(Stored data entries)
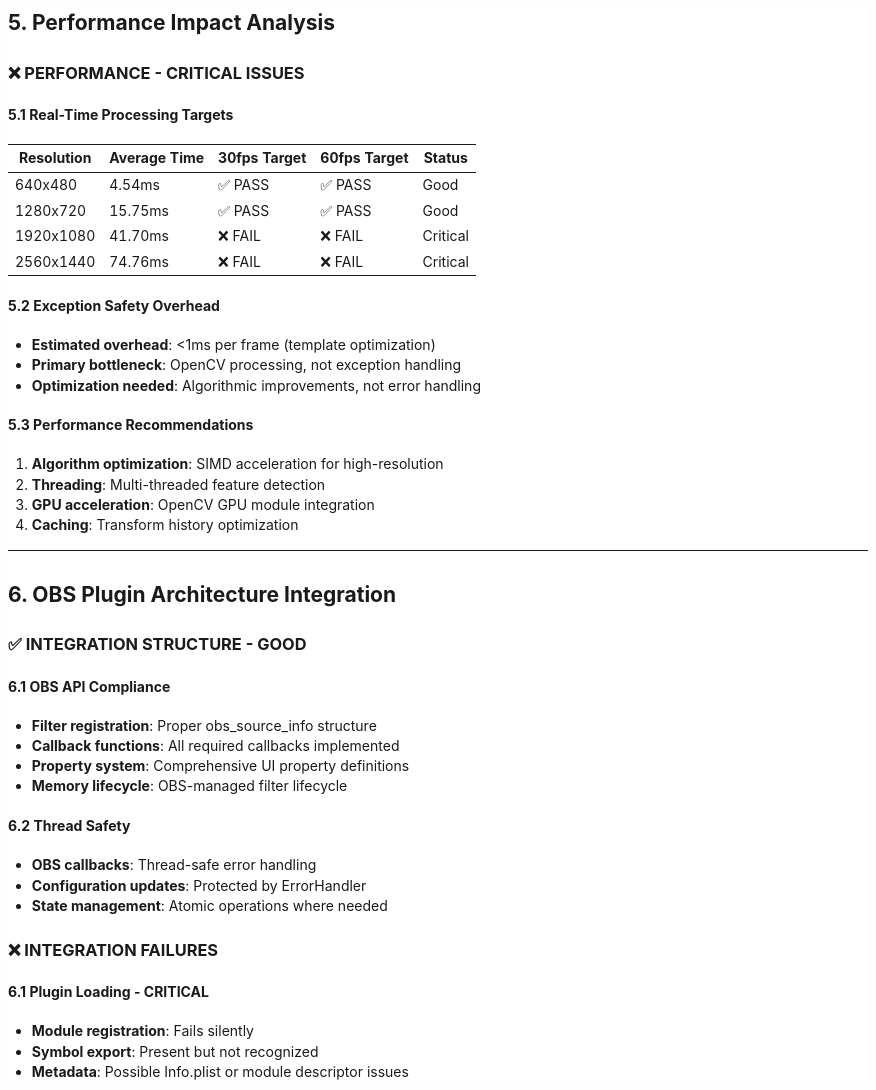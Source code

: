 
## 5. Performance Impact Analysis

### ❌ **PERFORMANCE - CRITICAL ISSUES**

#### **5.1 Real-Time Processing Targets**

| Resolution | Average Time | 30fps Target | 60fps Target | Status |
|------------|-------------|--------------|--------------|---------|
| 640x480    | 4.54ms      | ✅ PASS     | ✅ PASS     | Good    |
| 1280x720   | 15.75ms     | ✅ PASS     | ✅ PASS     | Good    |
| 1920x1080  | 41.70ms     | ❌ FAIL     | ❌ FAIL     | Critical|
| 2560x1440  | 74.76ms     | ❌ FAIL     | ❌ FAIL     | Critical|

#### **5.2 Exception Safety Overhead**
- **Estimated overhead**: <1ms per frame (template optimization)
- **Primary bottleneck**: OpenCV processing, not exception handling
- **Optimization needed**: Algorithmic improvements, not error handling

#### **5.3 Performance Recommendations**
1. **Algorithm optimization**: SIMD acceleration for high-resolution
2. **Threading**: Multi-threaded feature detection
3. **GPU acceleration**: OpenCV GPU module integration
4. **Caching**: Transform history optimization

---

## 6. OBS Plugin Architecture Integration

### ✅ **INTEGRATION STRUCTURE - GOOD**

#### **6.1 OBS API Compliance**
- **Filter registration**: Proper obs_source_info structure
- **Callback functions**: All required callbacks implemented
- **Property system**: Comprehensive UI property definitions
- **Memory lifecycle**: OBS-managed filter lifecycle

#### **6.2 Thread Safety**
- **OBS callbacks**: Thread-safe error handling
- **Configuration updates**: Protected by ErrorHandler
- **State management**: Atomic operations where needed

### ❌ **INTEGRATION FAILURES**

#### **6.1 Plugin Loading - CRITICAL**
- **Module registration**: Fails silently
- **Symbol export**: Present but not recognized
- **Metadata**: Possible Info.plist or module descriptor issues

---

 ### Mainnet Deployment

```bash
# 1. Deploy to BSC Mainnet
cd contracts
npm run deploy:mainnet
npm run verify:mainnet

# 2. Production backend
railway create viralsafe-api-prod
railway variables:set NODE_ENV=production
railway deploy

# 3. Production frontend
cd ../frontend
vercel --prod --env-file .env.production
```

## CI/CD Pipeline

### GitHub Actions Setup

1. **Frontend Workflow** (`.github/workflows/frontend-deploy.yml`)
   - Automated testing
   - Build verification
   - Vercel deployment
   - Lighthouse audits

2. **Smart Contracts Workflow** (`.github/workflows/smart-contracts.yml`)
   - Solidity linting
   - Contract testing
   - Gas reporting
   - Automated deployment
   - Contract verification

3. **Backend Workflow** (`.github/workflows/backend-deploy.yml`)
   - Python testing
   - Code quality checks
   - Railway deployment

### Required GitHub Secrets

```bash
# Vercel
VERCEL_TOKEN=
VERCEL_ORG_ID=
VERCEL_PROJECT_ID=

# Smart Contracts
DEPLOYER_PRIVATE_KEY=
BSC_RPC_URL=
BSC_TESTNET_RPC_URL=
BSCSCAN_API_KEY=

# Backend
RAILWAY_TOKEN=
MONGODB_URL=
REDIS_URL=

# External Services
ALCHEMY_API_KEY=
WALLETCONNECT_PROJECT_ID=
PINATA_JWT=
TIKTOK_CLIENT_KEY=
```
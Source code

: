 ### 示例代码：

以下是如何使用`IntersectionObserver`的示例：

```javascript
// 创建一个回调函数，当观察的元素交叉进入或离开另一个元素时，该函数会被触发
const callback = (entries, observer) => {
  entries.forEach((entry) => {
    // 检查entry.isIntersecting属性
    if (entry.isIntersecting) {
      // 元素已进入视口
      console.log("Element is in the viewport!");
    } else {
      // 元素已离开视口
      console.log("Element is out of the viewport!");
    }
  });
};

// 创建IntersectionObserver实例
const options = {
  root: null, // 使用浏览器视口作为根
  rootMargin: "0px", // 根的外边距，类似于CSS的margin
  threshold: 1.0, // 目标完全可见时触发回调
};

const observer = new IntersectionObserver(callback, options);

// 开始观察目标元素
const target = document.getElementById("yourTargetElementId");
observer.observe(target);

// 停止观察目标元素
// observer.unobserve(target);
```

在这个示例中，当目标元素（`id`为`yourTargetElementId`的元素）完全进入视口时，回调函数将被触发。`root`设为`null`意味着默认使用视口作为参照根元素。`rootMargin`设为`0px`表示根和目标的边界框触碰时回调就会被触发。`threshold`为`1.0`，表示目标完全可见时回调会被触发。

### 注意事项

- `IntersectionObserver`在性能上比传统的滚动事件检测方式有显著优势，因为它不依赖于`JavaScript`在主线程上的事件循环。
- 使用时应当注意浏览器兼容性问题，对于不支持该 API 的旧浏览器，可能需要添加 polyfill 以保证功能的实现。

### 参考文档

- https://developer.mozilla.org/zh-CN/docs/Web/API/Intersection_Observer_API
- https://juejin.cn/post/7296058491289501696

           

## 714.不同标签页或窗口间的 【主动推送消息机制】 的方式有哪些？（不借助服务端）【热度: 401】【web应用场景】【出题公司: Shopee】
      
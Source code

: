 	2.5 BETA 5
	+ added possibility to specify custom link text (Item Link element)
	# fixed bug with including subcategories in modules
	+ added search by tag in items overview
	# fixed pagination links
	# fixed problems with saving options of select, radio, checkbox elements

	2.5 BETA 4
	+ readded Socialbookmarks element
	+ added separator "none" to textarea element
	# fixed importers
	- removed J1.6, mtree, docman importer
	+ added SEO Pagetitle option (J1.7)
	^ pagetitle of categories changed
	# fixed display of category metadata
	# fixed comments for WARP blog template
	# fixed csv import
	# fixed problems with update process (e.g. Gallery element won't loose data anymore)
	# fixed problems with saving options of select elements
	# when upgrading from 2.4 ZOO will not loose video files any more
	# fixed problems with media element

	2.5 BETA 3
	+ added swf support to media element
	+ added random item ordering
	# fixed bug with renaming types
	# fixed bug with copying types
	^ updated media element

---

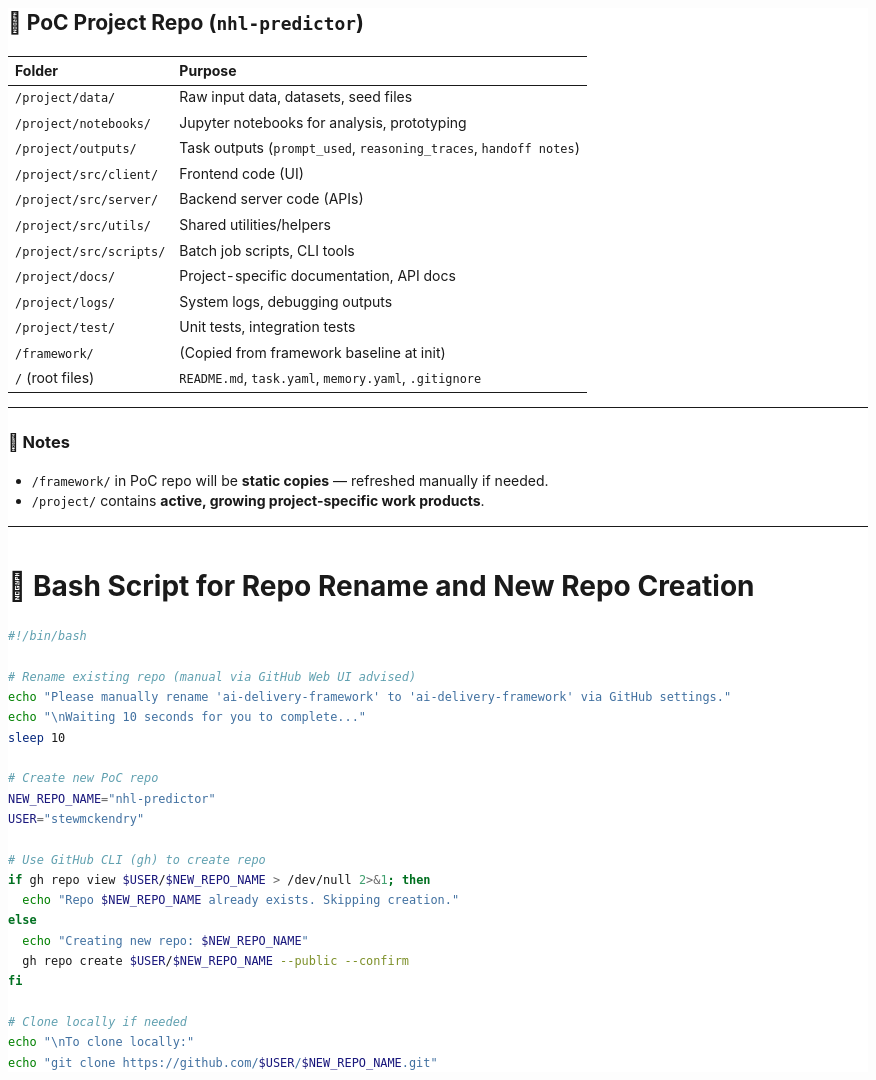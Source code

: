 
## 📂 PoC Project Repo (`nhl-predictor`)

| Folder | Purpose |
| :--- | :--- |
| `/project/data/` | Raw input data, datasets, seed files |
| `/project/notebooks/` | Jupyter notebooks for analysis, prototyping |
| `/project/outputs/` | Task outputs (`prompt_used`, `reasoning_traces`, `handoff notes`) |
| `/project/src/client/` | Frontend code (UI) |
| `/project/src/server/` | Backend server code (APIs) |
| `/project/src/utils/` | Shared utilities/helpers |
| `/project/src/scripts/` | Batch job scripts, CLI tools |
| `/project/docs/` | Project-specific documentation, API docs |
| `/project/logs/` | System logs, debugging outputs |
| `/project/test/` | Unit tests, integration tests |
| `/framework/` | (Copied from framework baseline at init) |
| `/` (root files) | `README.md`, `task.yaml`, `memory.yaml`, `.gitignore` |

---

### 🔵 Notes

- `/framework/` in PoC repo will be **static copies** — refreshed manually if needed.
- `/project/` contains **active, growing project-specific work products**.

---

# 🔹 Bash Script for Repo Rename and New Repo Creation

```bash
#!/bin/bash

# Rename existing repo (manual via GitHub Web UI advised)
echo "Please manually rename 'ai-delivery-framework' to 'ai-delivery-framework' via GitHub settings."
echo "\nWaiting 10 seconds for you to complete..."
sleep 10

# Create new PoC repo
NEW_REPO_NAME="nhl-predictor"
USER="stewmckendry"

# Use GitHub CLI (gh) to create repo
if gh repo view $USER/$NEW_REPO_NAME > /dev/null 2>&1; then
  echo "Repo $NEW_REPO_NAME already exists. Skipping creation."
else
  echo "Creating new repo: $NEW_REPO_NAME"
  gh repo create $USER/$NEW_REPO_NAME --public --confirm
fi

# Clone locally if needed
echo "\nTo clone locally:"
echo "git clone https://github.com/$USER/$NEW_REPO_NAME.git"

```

- [Goal of the exercise]
Please work out how many lines of the records contain "console" and give only that number.

- [Output for this exercise]
2